▶ _Exercise prompt_: Each line of the data below that holds the word "Created" is to be reported in full.

Excerpts from a dataset
══════════════════════════════
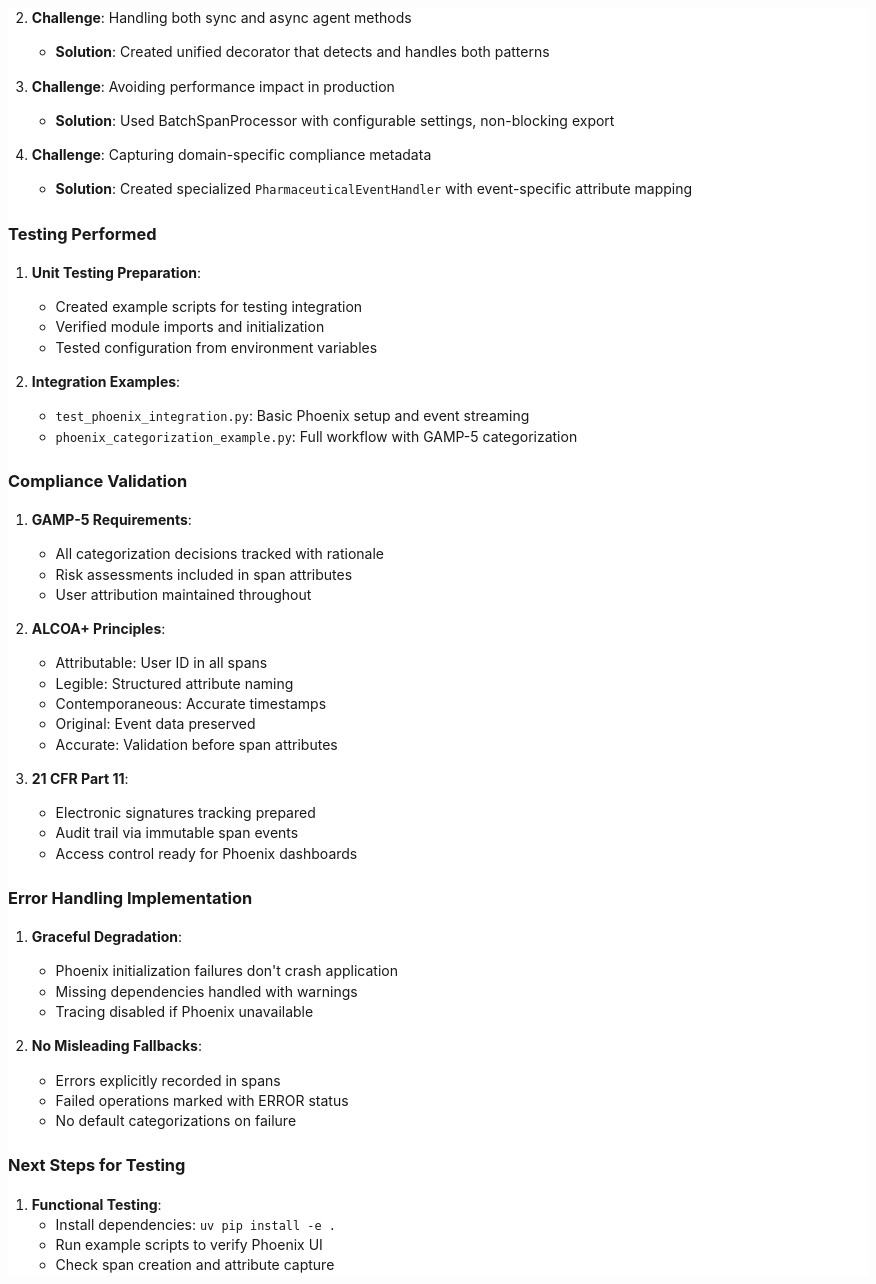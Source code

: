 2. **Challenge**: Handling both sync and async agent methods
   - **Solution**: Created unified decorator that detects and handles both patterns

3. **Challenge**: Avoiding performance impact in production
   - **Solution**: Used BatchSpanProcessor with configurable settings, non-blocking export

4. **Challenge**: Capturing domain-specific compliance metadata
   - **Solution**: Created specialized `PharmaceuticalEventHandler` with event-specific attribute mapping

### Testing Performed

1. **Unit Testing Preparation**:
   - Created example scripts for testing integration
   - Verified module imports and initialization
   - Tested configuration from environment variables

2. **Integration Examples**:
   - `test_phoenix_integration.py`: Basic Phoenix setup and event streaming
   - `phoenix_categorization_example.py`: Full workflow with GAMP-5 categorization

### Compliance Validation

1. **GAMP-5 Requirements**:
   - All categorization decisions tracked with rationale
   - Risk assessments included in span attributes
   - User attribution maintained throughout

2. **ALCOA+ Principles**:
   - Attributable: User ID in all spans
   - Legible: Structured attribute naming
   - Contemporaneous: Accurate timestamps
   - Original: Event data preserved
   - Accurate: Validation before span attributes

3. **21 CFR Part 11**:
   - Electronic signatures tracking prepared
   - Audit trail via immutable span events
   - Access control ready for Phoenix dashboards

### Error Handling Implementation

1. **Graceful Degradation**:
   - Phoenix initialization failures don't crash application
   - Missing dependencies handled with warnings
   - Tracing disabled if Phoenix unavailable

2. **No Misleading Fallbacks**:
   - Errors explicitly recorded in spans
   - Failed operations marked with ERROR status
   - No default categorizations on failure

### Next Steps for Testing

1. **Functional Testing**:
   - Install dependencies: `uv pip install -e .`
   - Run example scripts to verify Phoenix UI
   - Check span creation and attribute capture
══════════════════════════════
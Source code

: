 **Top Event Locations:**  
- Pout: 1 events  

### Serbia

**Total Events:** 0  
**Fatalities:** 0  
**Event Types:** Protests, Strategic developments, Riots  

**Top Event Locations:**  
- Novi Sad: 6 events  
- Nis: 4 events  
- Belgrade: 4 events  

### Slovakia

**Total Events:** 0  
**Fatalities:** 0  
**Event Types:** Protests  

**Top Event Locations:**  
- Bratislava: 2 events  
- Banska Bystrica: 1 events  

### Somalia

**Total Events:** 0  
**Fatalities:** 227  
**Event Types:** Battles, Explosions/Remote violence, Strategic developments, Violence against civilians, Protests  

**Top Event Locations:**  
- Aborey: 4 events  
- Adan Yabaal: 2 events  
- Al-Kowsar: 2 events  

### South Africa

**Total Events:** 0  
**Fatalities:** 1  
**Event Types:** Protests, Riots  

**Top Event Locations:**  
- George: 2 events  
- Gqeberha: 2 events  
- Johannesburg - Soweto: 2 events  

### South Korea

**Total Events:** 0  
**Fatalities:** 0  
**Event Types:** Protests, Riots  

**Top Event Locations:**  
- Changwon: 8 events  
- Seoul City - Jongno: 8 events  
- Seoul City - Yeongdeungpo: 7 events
══════════════════════════════
▶ _Your solution_:
   - **Solution**: Created unified decorator that detects and handles both patterns
   - **Solution**: Created specialized `PharmaceuticalEventHandler` with event-specific attribute mapping
   - Created example scripts for testing integration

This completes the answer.